Saturday 21 October 2017

China using facial recognition technology to limit toilet paper use by tourists

A man tries out a facial recognition toilet paper dispenser in the Temple of Heaven park in Beijing (AP)
A man tries out a facial recognition toilet paper dispenser in the Temple of Heaven park in Beijing (AP)

Tourist authorities in China's capital have started using facial recognition technology to limit how much toilet paper a person can take in public facilities.

The unusual move - part of a "toilet revolution" - is another step in China's vast upgrading of public facilities.

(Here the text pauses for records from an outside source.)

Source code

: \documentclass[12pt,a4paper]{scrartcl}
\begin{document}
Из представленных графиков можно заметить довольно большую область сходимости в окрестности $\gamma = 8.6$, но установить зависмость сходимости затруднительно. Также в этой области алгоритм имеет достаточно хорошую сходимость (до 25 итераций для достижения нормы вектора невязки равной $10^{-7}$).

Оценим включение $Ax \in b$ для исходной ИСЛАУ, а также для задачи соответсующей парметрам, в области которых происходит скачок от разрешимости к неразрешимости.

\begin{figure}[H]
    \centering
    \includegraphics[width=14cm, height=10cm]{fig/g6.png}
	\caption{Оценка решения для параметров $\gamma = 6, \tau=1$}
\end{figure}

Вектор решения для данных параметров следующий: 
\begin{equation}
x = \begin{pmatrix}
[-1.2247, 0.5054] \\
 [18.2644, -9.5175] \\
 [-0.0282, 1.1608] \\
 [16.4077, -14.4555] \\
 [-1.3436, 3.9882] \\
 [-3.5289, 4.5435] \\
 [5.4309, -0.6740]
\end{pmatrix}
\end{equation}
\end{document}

Toilets at tourist sites, notorious for primitive conditions and nasty odours, are a special focus of the campaign, a response to a vast expansion in domestic travel and demands for better quality facilities from a more affluent public.

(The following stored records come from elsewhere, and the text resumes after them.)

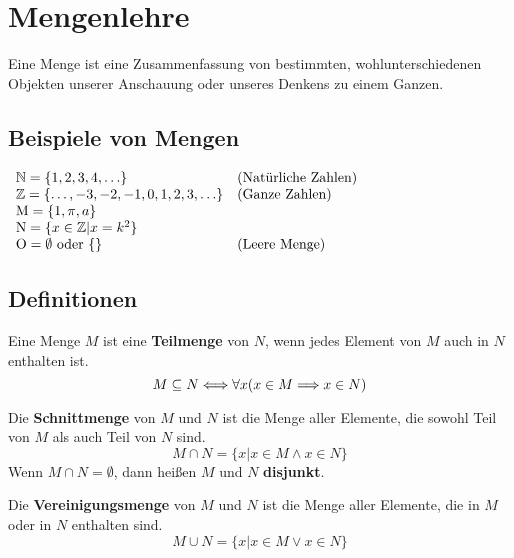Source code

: \documentclass[11pt]{article}
\begin{document}
\section{Mengenlehre}
\begin{definition}
  Eine Menge ist eine Zusammenfassung von bestimmten, wohlunterschiedenen Objekten unserer Anschauung oder unseres Denkens zu einem Ganzen.
\end{definition}

\subsection{Beispiele von Mengen}
$
  \begin{array}{l l}
    \mathbb{N} = \{1, 2, 3, 4, \ldots\}                             & \text{(Natürliche Zahlen)} \\
    \mathbb{Z} = \{\ldots, -3, -2, -1, 0, 1, 2, 3, \ldots\} & \text{(Ganze Zahlen)}      \\
    \text{M} = \{1, \pi, a\}                                                             \\
    \text{N} = \{x\in\mathbb{Z} | x = k^2\}                                                      \\
    \text{O} = \emptyset\text{ oder }\{\}                   & \text{(Leere Menge)}       \\
  \end{array}
$

\subsection{Definitionen}
Eine Menge $M$ ist eine \textbf{Teilmenge} von $N$, wenn jedes Element von $M$ auch in $N$ enthalten ist.
\[
  M \subseteq N \Longleftrightarrow \forall x(x \in M \Longrightarrow x \in N)
\]

Die \textbf{Schnittmenge} von $M$ und $N$ ist die Menge aller Elemente, die sowohl Teil von $M$ als auch Teil von $N$ sind.
\[
  M \cap N = \{x | x \in M \land x \in N\}
\]
Wenn $M \cap N = \emptyset$, dann heißen $M$ und $N$ \textbf{disjunkt}.

Die \textbf{Vereinigungsmenge} von $M$ und $N$ ist die Menge aller Elemente, die in $M$ oder in $N$ enthalten sind.
\[
  M \cup N = \{x | x \in M \lor x \in N\}
\]
\end{document}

Zhan Dongmei, a researcher with the China Tourism Academy, said: "Today in China, people are highly enthusiastic about tourism, and we have entered a new era of public tourism. The expectation of the public for the toilet is becoming higher."

At Beijing's 600-year-old Temple of Heaven, administrators recognised the need to stock public toilets with paper, a requirement for obtaining a top rating from the National Tourism Authority, but they needed to prevent patrons from taking paper away - hence the introduction of technology that dispenses a single 2ft length of paper every nine minutes after a face scan.

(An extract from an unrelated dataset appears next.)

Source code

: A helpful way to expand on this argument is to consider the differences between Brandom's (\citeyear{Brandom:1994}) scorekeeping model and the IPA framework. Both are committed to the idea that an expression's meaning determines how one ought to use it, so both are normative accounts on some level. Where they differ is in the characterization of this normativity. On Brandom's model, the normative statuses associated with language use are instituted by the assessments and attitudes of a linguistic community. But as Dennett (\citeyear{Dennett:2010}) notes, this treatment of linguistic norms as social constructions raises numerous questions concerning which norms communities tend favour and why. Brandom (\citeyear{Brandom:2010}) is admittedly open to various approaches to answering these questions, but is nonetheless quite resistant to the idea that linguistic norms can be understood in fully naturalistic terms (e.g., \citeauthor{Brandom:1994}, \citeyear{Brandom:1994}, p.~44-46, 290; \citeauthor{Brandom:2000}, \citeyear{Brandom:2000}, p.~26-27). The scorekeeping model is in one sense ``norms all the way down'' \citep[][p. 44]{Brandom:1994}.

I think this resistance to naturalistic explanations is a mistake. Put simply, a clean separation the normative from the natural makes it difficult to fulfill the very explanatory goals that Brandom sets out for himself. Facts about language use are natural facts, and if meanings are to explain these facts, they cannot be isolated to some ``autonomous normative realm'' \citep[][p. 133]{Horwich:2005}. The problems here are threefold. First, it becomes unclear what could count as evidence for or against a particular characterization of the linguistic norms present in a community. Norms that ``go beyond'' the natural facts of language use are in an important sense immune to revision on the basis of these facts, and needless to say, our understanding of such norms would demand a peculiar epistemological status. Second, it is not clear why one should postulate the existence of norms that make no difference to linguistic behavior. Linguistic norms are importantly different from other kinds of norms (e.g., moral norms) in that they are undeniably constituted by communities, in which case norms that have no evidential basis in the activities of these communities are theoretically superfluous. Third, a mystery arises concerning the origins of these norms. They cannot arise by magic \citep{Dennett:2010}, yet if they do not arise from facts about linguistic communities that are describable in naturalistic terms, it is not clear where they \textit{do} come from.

"People take away the paper mostly because they are worried they can't find any when they want to use it the next time. But if we can provide it in every toilet, most people will not do it any more," Mr Zhan said.

Launched two years ago, the revolution calls for at least 34,000 new public toilets in Beijing and 23,000 renovated by the end of this year.

Authorities are also encouraging the installation of Western-style sit-down commodes rather than the more common squat toilets. Around 25 billion yuan (£2.9 billion) has already been spent on the programme, according to the National Tourism Administration.

Mr Zhan said the ultimate target is "to have a sufficient amount of toilets which are clean and odourless and free to use".

At Happy Valley, the largest amusement park in Beijing, around 4 million annual visitors rely on 18 toilets, each of which is assigned one or two cleaners who must make their rounds every 10 minutes on busy days.

"People come here to have fun, but if the toilets are disgusting, how can they have a good time here?" said vice general manager Li Xiangyang. "It is the least we should do to offer a clean and tidy environment for tourists to enjoy both the tour of the park and the experience of using our toilets."

Going a step further, the financial hub of Shanghai opened its first gender-neutral public toilet in November to boost convenience and efficiency.

Mr Zhan said the toilet revolution is about 90% complete, but warned: "We can't accept the situation that a lot of investments have been made to build toilets and they turn out to be unsanitary and poorly managed."